§ **PROVIDED DATA**:

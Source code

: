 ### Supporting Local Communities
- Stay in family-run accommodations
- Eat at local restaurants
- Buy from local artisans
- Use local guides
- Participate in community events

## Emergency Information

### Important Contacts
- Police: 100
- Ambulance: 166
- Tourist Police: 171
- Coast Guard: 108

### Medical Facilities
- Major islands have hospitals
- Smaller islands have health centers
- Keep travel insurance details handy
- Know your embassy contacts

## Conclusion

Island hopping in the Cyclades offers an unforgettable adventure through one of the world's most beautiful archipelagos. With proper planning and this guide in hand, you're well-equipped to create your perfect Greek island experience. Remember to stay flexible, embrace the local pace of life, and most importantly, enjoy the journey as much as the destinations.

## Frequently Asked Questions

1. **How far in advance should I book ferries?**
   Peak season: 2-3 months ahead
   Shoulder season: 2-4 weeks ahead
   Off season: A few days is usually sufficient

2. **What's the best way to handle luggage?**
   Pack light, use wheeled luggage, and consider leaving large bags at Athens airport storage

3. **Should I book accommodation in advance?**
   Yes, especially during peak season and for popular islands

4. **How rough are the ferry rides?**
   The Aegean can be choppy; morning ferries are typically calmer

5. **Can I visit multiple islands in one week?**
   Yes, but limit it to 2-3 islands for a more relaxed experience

§ **GOAL OF THE EXERCISE**: The response must repeat exactly the lines from the top of the material through the line containing "Island hopping in", both included, with no other output.

§ **SOLUTION TO THE EXERCISE**:
Source code

: ### Supporting Local Communities
- Stay in family-run accommodations
- Eat at local restaurants
- Buy from local artisans
- Use local guides
- Participate in community events

## Emergency Information

### Important Contacts
- Police: 100
- Ambulance: 166
- Tourist Police: 171
- Coast Guard: 108

### Medical Facilities
- Major islands have hospitals
- Smaller islands have health centers
- Keep travel insurance details handy
- Know your embassy contacts

## Conclusion

Island hopping in the Cyclades offers an unforgettable adventure through one of the world's most beautiful archipelagos. With proper planning and this guide in hand, you're well-equipped to create your perfect Greek island experience. Remember to stay flexible, embrace the local pace of life, and most importantly, enjoy the journey as much as the destinations.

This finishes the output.